── Records supplied ──

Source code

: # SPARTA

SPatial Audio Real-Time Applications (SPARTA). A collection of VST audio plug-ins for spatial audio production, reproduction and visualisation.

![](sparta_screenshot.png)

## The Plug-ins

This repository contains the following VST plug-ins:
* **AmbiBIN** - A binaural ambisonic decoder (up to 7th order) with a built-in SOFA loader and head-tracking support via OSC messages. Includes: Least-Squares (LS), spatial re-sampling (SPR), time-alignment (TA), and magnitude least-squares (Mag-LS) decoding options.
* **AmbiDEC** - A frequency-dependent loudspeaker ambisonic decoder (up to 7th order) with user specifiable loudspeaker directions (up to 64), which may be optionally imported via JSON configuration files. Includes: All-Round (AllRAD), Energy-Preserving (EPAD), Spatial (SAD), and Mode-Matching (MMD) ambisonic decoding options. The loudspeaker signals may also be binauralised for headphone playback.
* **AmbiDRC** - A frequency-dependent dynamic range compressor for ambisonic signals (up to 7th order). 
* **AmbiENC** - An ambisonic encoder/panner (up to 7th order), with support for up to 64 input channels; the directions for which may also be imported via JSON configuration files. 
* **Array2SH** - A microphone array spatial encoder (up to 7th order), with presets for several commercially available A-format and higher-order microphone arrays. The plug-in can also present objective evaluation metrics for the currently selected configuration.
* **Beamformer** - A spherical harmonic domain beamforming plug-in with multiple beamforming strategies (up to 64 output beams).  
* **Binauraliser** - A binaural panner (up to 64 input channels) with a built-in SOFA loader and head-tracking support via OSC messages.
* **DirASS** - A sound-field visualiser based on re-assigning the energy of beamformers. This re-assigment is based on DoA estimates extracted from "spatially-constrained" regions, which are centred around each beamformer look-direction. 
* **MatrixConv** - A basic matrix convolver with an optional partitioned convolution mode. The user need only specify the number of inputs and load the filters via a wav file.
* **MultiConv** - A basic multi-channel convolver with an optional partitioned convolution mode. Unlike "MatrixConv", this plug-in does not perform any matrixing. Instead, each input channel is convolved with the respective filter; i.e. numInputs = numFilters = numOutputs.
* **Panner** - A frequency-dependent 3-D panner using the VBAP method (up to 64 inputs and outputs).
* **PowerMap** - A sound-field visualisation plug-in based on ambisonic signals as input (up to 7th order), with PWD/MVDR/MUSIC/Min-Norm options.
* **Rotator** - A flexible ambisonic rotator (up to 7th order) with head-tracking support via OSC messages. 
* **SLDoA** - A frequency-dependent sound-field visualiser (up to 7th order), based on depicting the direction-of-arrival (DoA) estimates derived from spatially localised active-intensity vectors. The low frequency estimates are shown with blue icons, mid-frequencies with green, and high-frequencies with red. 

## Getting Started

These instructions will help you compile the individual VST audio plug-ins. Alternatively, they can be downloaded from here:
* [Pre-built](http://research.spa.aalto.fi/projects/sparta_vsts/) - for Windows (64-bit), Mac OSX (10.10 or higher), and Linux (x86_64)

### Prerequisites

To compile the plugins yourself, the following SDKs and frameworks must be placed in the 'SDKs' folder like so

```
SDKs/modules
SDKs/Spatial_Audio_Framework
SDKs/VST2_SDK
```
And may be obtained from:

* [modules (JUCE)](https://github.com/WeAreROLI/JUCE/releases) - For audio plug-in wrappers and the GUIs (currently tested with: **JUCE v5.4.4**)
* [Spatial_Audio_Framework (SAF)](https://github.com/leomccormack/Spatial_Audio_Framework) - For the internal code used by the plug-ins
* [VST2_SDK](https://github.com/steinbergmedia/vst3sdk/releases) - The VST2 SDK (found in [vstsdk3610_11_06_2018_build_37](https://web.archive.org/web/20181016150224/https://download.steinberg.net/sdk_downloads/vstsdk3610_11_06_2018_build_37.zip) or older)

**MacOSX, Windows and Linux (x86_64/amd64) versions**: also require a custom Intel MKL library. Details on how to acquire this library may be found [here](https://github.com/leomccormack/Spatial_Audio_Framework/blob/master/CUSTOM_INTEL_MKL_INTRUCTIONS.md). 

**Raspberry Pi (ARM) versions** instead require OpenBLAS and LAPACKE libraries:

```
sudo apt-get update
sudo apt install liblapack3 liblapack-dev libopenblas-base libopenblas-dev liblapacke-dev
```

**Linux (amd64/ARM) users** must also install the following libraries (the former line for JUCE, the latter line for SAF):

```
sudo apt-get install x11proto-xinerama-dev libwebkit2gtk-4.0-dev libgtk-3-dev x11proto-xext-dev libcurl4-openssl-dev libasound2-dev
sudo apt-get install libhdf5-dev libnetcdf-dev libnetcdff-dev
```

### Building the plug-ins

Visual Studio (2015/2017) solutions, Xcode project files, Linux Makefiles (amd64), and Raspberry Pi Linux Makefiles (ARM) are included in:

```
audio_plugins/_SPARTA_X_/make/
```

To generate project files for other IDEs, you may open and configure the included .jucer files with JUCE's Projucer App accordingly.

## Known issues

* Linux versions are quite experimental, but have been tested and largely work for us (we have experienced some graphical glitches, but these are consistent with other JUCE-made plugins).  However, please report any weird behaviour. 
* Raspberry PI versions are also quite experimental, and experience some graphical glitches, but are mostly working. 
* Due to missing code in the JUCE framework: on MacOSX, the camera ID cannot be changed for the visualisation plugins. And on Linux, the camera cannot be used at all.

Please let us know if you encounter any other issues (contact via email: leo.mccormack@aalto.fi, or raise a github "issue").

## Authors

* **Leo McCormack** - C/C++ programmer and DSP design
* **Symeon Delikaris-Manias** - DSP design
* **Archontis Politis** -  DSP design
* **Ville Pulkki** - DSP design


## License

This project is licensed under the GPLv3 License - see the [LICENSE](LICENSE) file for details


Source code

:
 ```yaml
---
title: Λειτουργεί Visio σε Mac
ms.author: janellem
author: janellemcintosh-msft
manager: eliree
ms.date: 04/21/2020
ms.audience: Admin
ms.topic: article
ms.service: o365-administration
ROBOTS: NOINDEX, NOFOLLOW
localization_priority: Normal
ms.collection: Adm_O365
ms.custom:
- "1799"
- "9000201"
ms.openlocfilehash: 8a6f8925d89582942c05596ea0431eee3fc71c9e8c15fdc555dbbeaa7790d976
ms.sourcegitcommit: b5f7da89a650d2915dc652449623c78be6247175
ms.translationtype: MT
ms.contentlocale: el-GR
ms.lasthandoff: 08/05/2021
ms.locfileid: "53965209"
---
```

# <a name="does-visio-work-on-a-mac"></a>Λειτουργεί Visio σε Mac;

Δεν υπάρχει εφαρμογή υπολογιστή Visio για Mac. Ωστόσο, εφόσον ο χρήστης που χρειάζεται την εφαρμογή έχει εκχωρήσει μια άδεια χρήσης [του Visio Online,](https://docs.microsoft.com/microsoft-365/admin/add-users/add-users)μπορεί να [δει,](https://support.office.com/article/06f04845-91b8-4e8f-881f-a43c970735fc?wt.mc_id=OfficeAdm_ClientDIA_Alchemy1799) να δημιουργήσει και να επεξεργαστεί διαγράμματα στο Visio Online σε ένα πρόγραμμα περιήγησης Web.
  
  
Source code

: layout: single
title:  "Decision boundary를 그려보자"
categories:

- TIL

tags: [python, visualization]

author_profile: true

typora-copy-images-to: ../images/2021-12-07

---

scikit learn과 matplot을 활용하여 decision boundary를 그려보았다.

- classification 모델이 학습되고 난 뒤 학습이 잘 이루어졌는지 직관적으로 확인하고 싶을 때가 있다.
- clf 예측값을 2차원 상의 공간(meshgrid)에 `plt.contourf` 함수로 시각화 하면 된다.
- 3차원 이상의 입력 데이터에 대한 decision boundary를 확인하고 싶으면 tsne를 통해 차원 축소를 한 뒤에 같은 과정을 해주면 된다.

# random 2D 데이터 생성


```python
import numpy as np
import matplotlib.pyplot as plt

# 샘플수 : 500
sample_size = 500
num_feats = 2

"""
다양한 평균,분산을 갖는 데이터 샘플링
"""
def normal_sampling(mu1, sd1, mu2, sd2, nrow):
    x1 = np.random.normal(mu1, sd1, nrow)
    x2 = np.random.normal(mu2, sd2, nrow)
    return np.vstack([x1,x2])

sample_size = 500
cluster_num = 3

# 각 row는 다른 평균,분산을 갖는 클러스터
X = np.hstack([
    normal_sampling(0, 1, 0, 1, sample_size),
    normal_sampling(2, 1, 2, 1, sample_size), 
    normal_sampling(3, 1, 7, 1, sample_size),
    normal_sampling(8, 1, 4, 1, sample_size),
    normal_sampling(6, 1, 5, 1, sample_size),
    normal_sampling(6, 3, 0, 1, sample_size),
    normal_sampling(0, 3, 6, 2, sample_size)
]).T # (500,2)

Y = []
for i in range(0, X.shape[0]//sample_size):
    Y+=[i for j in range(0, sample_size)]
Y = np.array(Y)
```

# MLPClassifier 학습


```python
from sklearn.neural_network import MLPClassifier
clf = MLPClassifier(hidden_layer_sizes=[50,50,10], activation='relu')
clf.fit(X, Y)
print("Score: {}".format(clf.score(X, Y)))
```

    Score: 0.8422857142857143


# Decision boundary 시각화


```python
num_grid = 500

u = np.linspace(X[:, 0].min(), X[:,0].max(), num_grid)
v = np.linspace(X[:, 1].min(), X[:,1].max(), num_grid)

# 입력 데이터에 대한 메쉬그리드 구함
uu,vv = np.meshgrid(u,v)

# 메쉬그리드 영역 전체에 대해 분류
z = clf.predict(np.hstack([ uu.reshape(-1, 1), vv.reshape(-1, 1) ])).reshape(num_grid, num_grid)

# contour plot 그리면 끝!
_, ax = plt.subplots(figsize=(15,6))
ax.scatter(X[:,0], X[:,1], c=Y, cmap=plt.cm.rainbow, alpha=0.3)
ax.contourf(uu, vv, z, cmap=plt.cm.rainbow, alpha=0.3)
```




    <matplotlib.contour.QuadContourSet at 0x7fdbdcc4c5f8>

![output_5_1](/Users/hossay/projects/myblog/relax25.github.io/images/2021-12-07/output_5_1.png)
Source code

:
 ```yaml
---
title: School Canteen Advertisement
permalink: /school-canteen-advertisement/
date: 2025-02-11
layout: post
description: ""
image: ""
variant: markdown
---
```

───

• What you are asked to do:
Check each line of the entries for the word "SDKs", then state the count alone.

• Exercise result:
4